He’s almost 16. His face and belly are white, his hearing is gone and he sleeps more than he used to. But he watches me, struggling to his feet, following as I go from room to room like he’s always done. In this respect, he’s still the same – still faithful, still normal.
But I know he’s dying. And I’m having a really tough time accepting he will be leaving us soon and there’s really nothing I can do.
So, I’m a mess. My husband is a mess. My house, my yard – everything seems to be suffering, except our dog.
For him, life hasn’t really changed at all. We are the ones in mourning. We are the ones who have to let go.
So, I’m trying to act like an adult (though my childlike heart is breaking), researching burial options while he sleeps peacefully next to my feet.
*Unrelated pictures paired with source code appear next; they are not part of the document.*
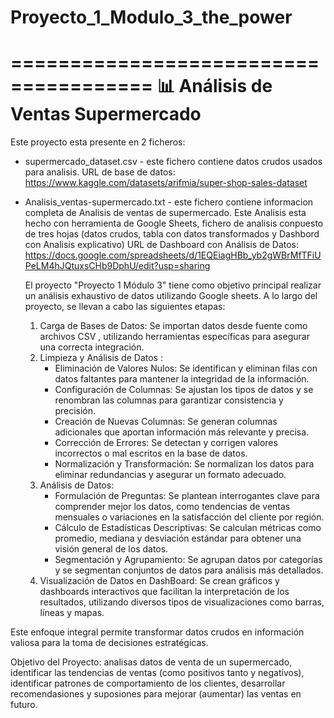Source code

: # Proyecto_1_Modulo_3_the_power

======================================
📊 Análisis de Ventas Supermercado
======================================

Este proyecto esta presente en 2 ficheros: 

- supermercado_dataset.csv - este fichero contiene datos crudos usados para analisis.
  URL de base de datos: https://www.kaggle.com/datasets/arifmia/super-shop-sales-dataset

- Analisis_ventas-supermercado.txt - este fichero contiene informacion completa de Analisis de ventas de supermercado.
  Este Analisis esta hecho con herramienta de Google Sheets, fichero de analisis conpuesto de tres hojas (datos crudos, tabla con datos transformados y Dashbord con Analisis explicativo)
  URL de Dashboard con Análisis de Datos: https://docs.google.com/spreadsheets/d/1EQEiagHBb_yb2gWBrMfTFiUPeLM4hJQtuxsCHb9DphU/edit?usp=sharing

  El proyecto "Proyecto 1 Módulo 3" tiene como objetivo principal realizar un análisis exhaustivo de datos utilizando Google sheets. A lo largo del proyecto, se llevan a cabo las siguientes etapas:​
  1. Carga de Bases de Datos: Se importan datos desde  fuente como archivos CSV , utilizando herramientas específicas para asegurar una correcta integración.​
  2. Limpieza y Análisis de Datos :
        - Eliminación de Valores Nulos: Se identifican y eliminan filas con datos faltantes para mantener la integridad de la información.​
        - Configuración de Columnas: Se ajustan los tipos de datos y se renombran las columnas para garantizar consistencia y precisión.​
        - Creación de Nuevas Columnas: Se generan columnas adicionales que aportan información más relevante y precisa.​
        - Corrección de Errores: Se detectan y corrigen valores incorrectos o mal escritos en la base de datos.​
        - Normalización y Transformación: Se normalizan los datos para eliminar redundancias y asegurar un formato adecuado.​
   3. Análisis de Datos:
        - Formulación de Preguntas: Se plantean interrogantes clave para comprender mejor los datos, como tendencias de ventas mensuales o variaciones en la satisfacción del cliente por región.​
        - Cálculo de Estadísticas Descriptivas: Se calculan métricas como promedio, mediana y desviación estándar para obtener una visión general de los datos.​
        - Segmentación y Agrupamiento: Se agrupan datos por categorías y se segmentan conjuntos de datos para análisis más detallados.​
   4. Visualización de Datos en DashBoard: Se crean gráficos y dashboards interactivos que facilitan la interpretación de los resultados, utilizando diversos tipos de visualizaciones como barras, líneas y mapas.​
    

Este enfoque integral permite transformar datos crudos en información valiosa para la toma de decisiones estratégicas.

Objetivo del Proyecto: analisas datos de venta de un supermercado, identificar las tendencias de ventas (como positivos tanto y negativos), identificar patrones de comportamiento de los clientes, desarrollar recomendasiones y suposiones para mejorar (aumentar) las ventas  en futuro. 

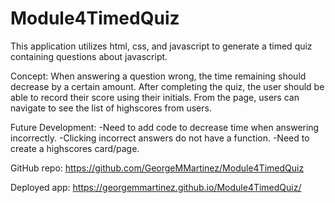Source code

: # Module4TimedQuiz

This application utilizes html, css, and javascript to generate a timed quiz containing questions about javascript.

Concept:
  When answering a question wrong, the time remaining should decrease by a certain amount. After completing the quiz, the user should be able to record their score using their initials. From the page, users can navigate to see the list of highscores from users. 

Future Development:
-Need to add code to decrease time when answering incorrectly.
-Clicking incorrect answers do not have a function.
-Need to create a highscores card/page.

GitHub repo:
https://github.com/GeorgeMMartinez/Module4TimedQuiz

Deployed app:
https://georgemmartinez.github.io/Module4TimedQuiz/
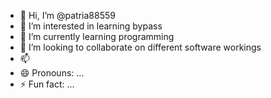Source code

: - 👋 Hi, I’m @patria88559
- 👀 I’m interested in learning bypass 
- 🌱 I’m currently learning programming 
- 💞️ I’m looking to collaborate on different software workings
- 📫 
- 😄 Pronouns: ...
- ⚡ Fun fact: ...

<!---
patria88559/patria88559 is a ✨ special ✨ repository because its `README.md` (this file) appears on your GitHub profile.
You can click the Preview link to take a look at your changes.
--->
And I find I have several options. In my state, for instance, yard burials are allowed. The backyard of the home where I grew up was basically a cemetery of beloved pets. Cats. Turtles. Bunnies. But no dogs.
This is my first dog. That’s why it’s so hard.
The vet can put him to sleep. They tell me it’s painless. I want to believe that. I don’t want him to suffer. What I want is for him to die in his sleep…naturally.
If he does die at home, the vet can help me make arrangements to have him buried somewhere else. Pet cemeteries around here are popular. I often see them along the highway – I wonder if owners visit the tiny gravesides, lay flowers, say a prayer… and watch the cars speed by.
But preserving something that is supposed to die, decompose and replenish the earth doesn’t seem right.
There’s cremation. We had our cat cremated. Her ashes sit on the table in our den. I’ve been waiting for the right time to scatter them in the yard where she used to run and play, jump and pounce at me and the kids. She died two years ago. I’m not good at the dying part of pet ownership.
I look at Shadow, stretched out on the carpet, stomach slowly moving up and down with each breath. I still don’t know what I’m /we’re going to do.
But I do know, when he dies, everything will be different. Our lives, blessed by his presence, will change dramatically – for weeks and months ahead, until time heals as it always does.
And for this, for his faithfulness, for his memory, I want to make the right decision. My green-conscience says cremation.
But my heart. It says, stop the clock.